I'm here for now, and it's where I belong. But the city is calling; and I'm sure that when money, time, and fate all intersect, the city is where I'll live.
It's not that Mountain View is bad, by any stretch of the imagination. My friends are here, I'm close to mass transit, I can walk to the grocery store and any of numerous wonderful restaurants, and the city really is just a train ride away, albeit about an hour's train ride. The problem is not that I cannot get to the city; the problem is that I am not in the city, and so I am lacking the vitality that the city brings to me.

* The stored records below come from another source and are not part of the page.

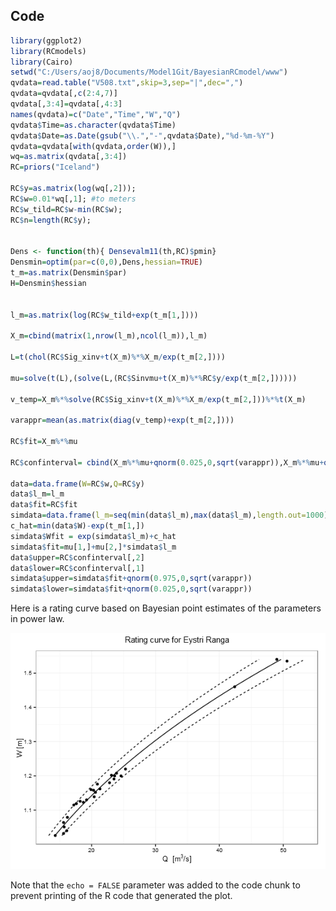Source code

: Code
-----------------------
   
   
    

```r
library(ggplot2)
library(RCmodels)
library(Cairo)
setwd("C:/Users/aoj8/Documents/Model1Git/BayesianRCmodel/www")
qvdata=read.table("V508.txt",skip=3,sep="|",dec=",")
qvdata=qvdata[,c(2:4,7)]
qvdata[,3:4]=qvdata[,4:3]
names(qvdata)=c("Date","Time","W","Q")
qvdata$Time=as.character(qvdata$Time)
qvdata$Date=as.Date(gsub("\\.","-",qvdata$Date),"%d-%m-%Y")
qvdata=qvdata[with(qvdata,order(W)),]
wq=as.matrix(qvdata[,3:4])
RC=priors("Iceland")
                    
RC$y=as.matrix(log(wq[,2]));
RC$w=0.01*wq[,1]; #to meters 
RC$w_tild=RC$w-min(RC$w);
RC$n=length(RC$y);


Dens <- function(th){ Densevalm11(th,RC)$pmin}
Densmin=optim(par=c(0,0),Dens,hessian=TRUE)
t_m=as.matrix(Densmin$par)
H=Densmin$hessian


l_m=as.matrix(log(RC$w_tild+exp(t_m[1,]))) 

X_m=cbind(matrix(1,nrow(l_m),ncol(l_m)),l_m) 

L=t(chol(RC$Sig_xinv+t(X_m)%*%X_m/exp(t_m[2,]))) 

mu=solve(t(L),(solve(L,(RC$Sinvmu+t(X_m)%*%RC$y/exp(t_m[2,])))))

v_temp=X_m%*%solve(RC$Sig_xinv+t(X_m)%*%X_m/exp(t_m[2,]))%*%t(X_m) 

varappr=mean(as.matrix(diag(v_temp)+exp(t_m[2,])))

RC$fit=X_m%*%mu

RC$confinterval= cbind(X_m%*%mu+qnorm(0.025,0,sqrt(varappr)),X_m%*%mu+qnorm(0.975,0,sqrt(varappr))) 

data=data.frame(W=RC$w,Q=RC$y)
data$l_m=l_m
data$fit=RC$fit
simdata=data.frame(l_m=seq(min(data$l_m),max(data$l_m),length.out=1000))
c_hat=min(data$W)-exp(t_m[1,]) 
simdata$Wfit = exp(simdata$l_m)+c_hat
simdata$fit=mu[1,]+mu[2,]*simdata$l_m
data$upper=RC$confinterval[,2]
data$lower=RC$confinterval[,1]
simdata$upper=simdata$fit+qnorm(0.975,0,sqrt(varappr))
simdata$lower=simdata$fit+qnorm(0.025,0,sqrt(varappr))
```
   
   
   
Here is a rating curve based on Bayesian point estimates of the parameters in power law.
   
    
  
![plot of chunk CairoPlot](figure/CairoPlot-1.png) 

Note that the `echo = FALSE` parameter was added to the code chunk to prevent printing of the R code that generated the plot.
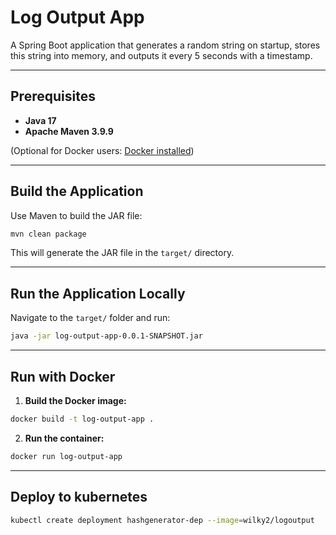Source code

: # Log Output App

A Spring Boot application that generates a random string on startup, stores this string into memory, and outputs it every 5 seconds with a timestamp.

---

## Prerequisites

* **Java 17**
* **Apache Maven 3.9.9**

(Optional for Docker users: [Docker installed](https://docs.docker.com/get-docker/))

---

## Build the Application

Use Maven to build the JAR file:

```bash
mvn clean package
```

This will generate the JAR file in the `target/` directory.

---

## Run the Application Locally

Navigate to the `target/` folder and run:

```bash
java -jar log-output-app-0.0.1-SNAPSHOT.jar
```

---

## Run with Docker

1. **Build the Docker image:**

```bash
docker build -t log-output-app .
```

2. **Run the container:**

```bash
docker run log-output-app
```

---

## Deploy to kubernetes

```bash
kubectl create deployment hashgenerator-dep --image=wilky2/logoutput
```




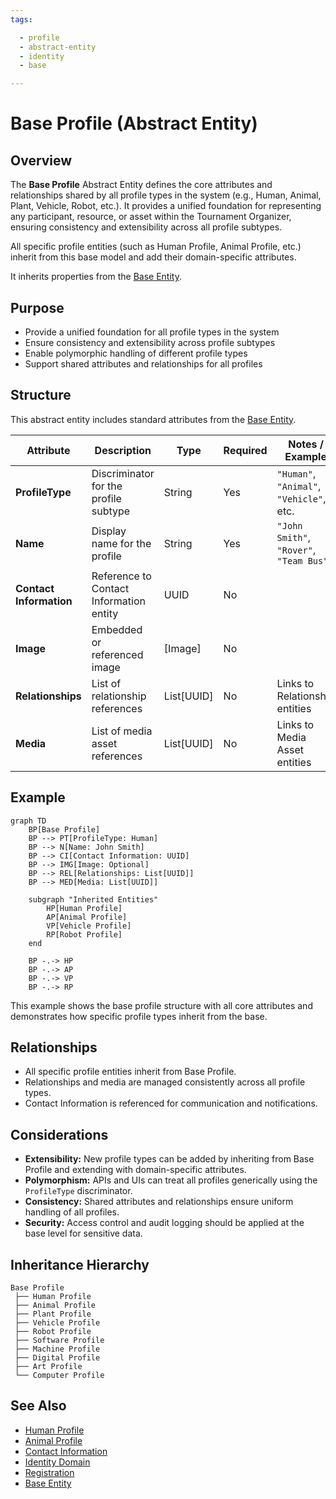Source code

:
 ```yaml
---
tags:

  - profile
  - abstract-entity
  - identity
  - base

---
```


# Base Profile (Abstract Entity)

## Overview

The **Base Profile** Abstract Entity defines the core attributes and relationships shared by all profile types in the system (e.g., Human, Animal, Plant, Vehicle, Robot, etc.). It provides a unified foundation for representing any participant, resource, or asset within the Tournament Organizer, ensuring consistency and extensibility across all profile subtypes.

All specific profile entities (such as Human Profile, Animal Profile, etc.) inherit from this base model and add their domain-specific attributes.

It inherits properties from the [Base Entity](../../foundation/base_entity.md).

## Purpose

- Provide a unified foundation for all profile types in the system
- Ensure consistency and extensibility across profile subtypes  
- Enable polymorphic handling of different profile types
- Support shared attributes and relationships for all profiles

## Structure

This abstract entity includes standard attributes from the [Base Entity](../../foundation/base_entity.md).

| Attribute               | Description                             | Type       | Required | Notes / Example                          |
| ----------------------- | --------------------------------------- | ---------- | -------- | ---------------------------------------- |
| **ProfileType**         | Discriminator for the profile subtype   | String     | Yes      | `"Human"`, `"Animal"`, `"Vehicle"`, etc. |
| **Name**                | Display name for the profile            | String     | Yes      | `"John Smith"`, `"Rover"`, `"Team Bus"`  |
| **Contact Information** | Reference to Contact Information entity | UUID       | No       |                                          |
| **Image**               | Embedded or referenced image            | [Image]    | No       |                                          |
| **Relationships**       | List of relationship references         | List[UUID] | No       | Links to Relationship entities           |
| **Media**               | List of media asset references          | List[UUID] | No       | Links to Media Asset entities            |

## Example

```mermaid
graph TD
    BP[Base Profile]
    BP --> PT[ProfileType: Human]
    BP --> N[Name: John Smith]
    BP --> CI[Contact Information: UUID]
    BP --> IMG[Image: Optional]
    BP --> REL[Relationships: List[UUID]]
    BP --> MED[Media: List[UUID]]
    
    subgraph "Inherited Entities"
        HP[Human Profile]
        AP[Animal Profile]
        VP[Vehicle Profile]
        RP[Robot Profile]
    end
    
    BP -.-> HP
    BP -.-> AP
    BP -.-> VP
    BP -.-> RP
```

This example shows the base profile structure with all core attributes and demonstrates how specific profile types inherit from the base.

## Relationships

- All specific profile entities inherit from Base Profile.
- Relationships and media are managed consistently across all profile types.
- Contact Information is referenced for communication and notifications.

## Considerations

- **Extensibility:** New profile types can be added by inheriting from Base Profile and extending with domain-specific attributes.
- **Polymorphism:** APIs and UIs can treat all profiles generically using the `ProfileType` discriminator.
- **Consistency:** Shared attributes and relationships ensure uniform handling of all profiles.
- **Security:** Access control and audit logging should be applied at the base level for sensitive data.

## Inheritance Hierarchy

```text
Base Profile
 ├── Human Profile
 ├── Animal Profile
 ├── Plant Profile
 ├── Vehicle Profile
 ├── Robot Profile
 ├── Software Profile
 ├── Machine Profile
 ├── Digital Profile
 ├── Art Profile
 └── Computer Profile
```

## See Also

- [Human Profile](human.md)
- [Animal Profile](animal.md)
- [Contact Information](../contact_information.md)
- [Identity Domain](../README.md)
- [Registration](../../registration/registration.md)
- [Base Entity](../../foundation/base_entity.md)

I don't know what it is about cities. They're crowded, they're dirty, they're often polluted. And yet somehow, I think they're beautiful. Other writers have spoken about cities having lives and personalities of their own, and I used to think that was just an interesting take until I lived in San Francisco for five years.
San Francisco, as a city, was truly alive. At all hours of all days there was something happening. There were entire cultures and subcultures inside the city, strange shows and weird stores and ingenious little pockets of the human drive to invent and circumvent that kept me from ever being anything but surprised. The part of San Francisco where I actually lived was hilly and a bit desolate, its shops too small for me and its options too limited, but the rest of the city grabbed hold of me and never let go. Riding Muni to work was almost a religious experience for me; something happened on my way from West Portal to Powell that left me chilled and invigorated, and my greatest regret in working where I did was that I spent my entire day underground and in the blocks just off Union Square, where I couldn't see life happening. When I lost my job at the bookstore, I went surfing through interview after interview, and one of the selling points was always my ability to look down on the street: my ability to see the city.
A lot of stories talk about magic and civilization being somehow incompatible; the war between magic and technology is well-trodden, some might say eroded, ground, and the idea that logic and advancement hedge out the power of magic is certainly not fresh and new. Yet somehow, I feel like cities have a magic of their own, and when I write I have to speak to that: to the weird patterns in our buildings and behaviors, to the strange things I imagine happening in the dumps and shadows. Like any huge structure, there are things happening in a city's cracks, events too microscopic for the larger entity to keep track of or even notice. If San Francisco can host Ambrose Bierce, Bondage A Go Go, the Hip-Hop Chess Federation, the Living Dead Girls, the Grateful Dead, and the bartenders at Zeitgeist all inside seven square miles, why can't there be something even stranger lurking in the cracks? The city is alive even when humans aren't there to see it, and it's all too easy for a secret to get lost...
I love Mountain View, and I love Palo Alto and San Francisco and I love being somewhere that I am able to go to all these places. But as much as I felt hollow some days in my apartment in San Francisco, I feel stripped of something elemental when I walk by the shops on Castro Street. One of my first nights I was here, I walked down to Castro and El Camino as part of a bid for exercise, and I felt odd, off, somehow disrupted. I realized, as I stopped and wondered, that when I looked up and left, I could see the sky.
I'm here for now, and it's where I belong. But the city is calling; and I'm sure that when money, time, and fate all intersect, the city is where I'll live.